News of indictment catches Trump and his team off
guard
Sources say ex-president and aides believed
prosecutors were reconsidering action and were taken by surprise by
announcement
Hugo Lowell
@hugolowell
Fri 31 Mar 2023
07.30 BST
Donald
Trump and his top advisers were caught flat-footed by the news of his
indictment by the Manhattan grand jury over hush money payments to the adult
film star Stormy Daniels, having expected no charges until at least the end of
April and potentially never at all.
The former
president reckoned – along with his aides – that recent reporting about the
grand jury taking a break from next week meant prosecutors in the district
attorney’s office were reconsidering whether to seek an indictment over the
matter.
But that
optimism proved to be misplaced when Trump was alerted at Mar-a-Lago to the
indictment by his advisers, some of whom had decided to return to Washington
after growing tired of waiting with him for several weeks for charges to
materialize.
The former
president issued a pugilistic statement in response to the news and lashed out
at the prosecution as political and an effort to hurt his 2024 presidential
campaign, before appearing for dinner as usual alongside the other guests at
this Florida resort.
But in
private, Trump was more subdued as he took in the significance of becoming the
first sitting or former president to be charged and the changed reality of
operating under the threat of an eventual criminal trial, several sources close
to him said.
The private
response showed that for all his outward bravado – including claims that he
wanted to be arrested and handcuffed for a “perp walk” because he wanted to
project defiance if he was ever indicted – deep down, Trump has always feared
the prospect of being criminally charged and its consequences.
The charges
remain sealed, but are expected to touch on $130,000 that Trump made to Daniels
through his then lawyer Michael Cohen in the final days of the 2016 elections
campaign.
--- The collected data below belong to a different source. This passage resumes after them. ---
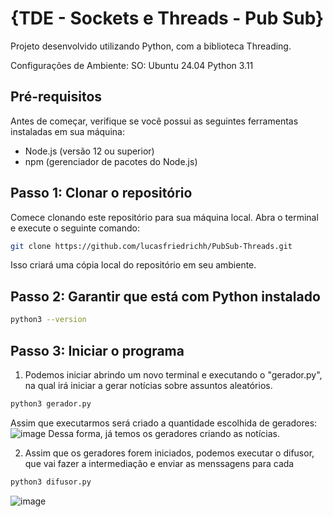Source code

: # {TDE - Sockets e Threads - Pub Sub}

Projeto desenvolvido utilizando Python, com a biblioteca Threading.

Configurações de Ambiente:
SO: Ubuntu 24.04 
Python 3.11

## Pré-requisitos

Antes de começar, verifique se você possui as seguintes ferramentas instaladas em sua máquina:

- Node.js (versão 12 ou superior)
- npm (gerenciador de pacotes do Node.js)

## Passo 1: Clonar o repositório

Comece clonando este repositório para sua máquina local. Abra o terminal e execute o seguinte comando:

```bash
git clone https://github.com/lucasfriedrichh/PubSub-Threads.git
```

Isso criará uma cópia local do repositório em seu ambiente.


## Passo 2: Garantir que está com Python instalado
```bash
python3 --version
```

## Passo 3: Iniciar o programa
1. Podemos iniciar abrindo um novo terminal e executando o "gerador.py", na qual irá iniciar a gerar notícias sobre assuntos aleatórios.

```bash
python3 gerador.py
```

Assim que executarmos será criado a quantidade escolhida de geradores:
![image](https://github.com/user-attachments/assets/b7731ece-0bf3-4db8-8017-af1127d2c6f4)
Dessa forma, já temos os geradores criando as notícias.

2. Assim que os geradores forem iniciados, podemos executar o difusor, que vai fazer a intermediação e enviar as menssagens para cada 

```bash
python3 difusor.py
```
![image](https://github.com/user-attachments/assets/a935c122-0f38-4309-b922-415a0a242d0d)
Trump later reimbursed Cohen with $35,000 checks, and Cohen pleaded
guilty in 2018 to federal charges over the money.
Trump’s
mood towards the hush money investigation has fluctuated in recent weeks – from
criticising the prospect of criminal charges, to growing impatient and insisting
they should charge him already, and then going back to attacking the
investigation with vehemence.
After the
first rally of his 2024 campaign in Texas, Trump told an NBC News reporter he
was not frustrated by the case despite appearing quite frustrated.
“I’m not
frustrated by it. It’s a fake investigation,” Trump said. “This is fake news,
and NBC is one of the worst. Don’t ask me any more questions.”
Trump
became more optimistic this week, believing – based on no actual evidence –
that reports about the grand jury taking a break for most of April could mean
the district attorney was having doubts about prosecuting the hush money case
and that it was “all over”.
Some of
Trump’s advisers took that as an opportunity to get out of Palm Beach, where
they had been waiting with him for weeks for an indictment to arrive.
Shortly
after 5pm on Thursday, his 2024 campaign advisers learned from a New York Times
alert that Trump had been indicted, catching them off guard in part because
they assumed they would hear about it first from the Trump lawyers, who had
themselves assumed they would confidentially hear it first from prosecutors.
Though
Trump had indicated that he expected to be one of the first people to be told
if he was charged in the hush money case, the sources said, when the news
actually arrived, Trump appears to have been one of the very last people to
find out.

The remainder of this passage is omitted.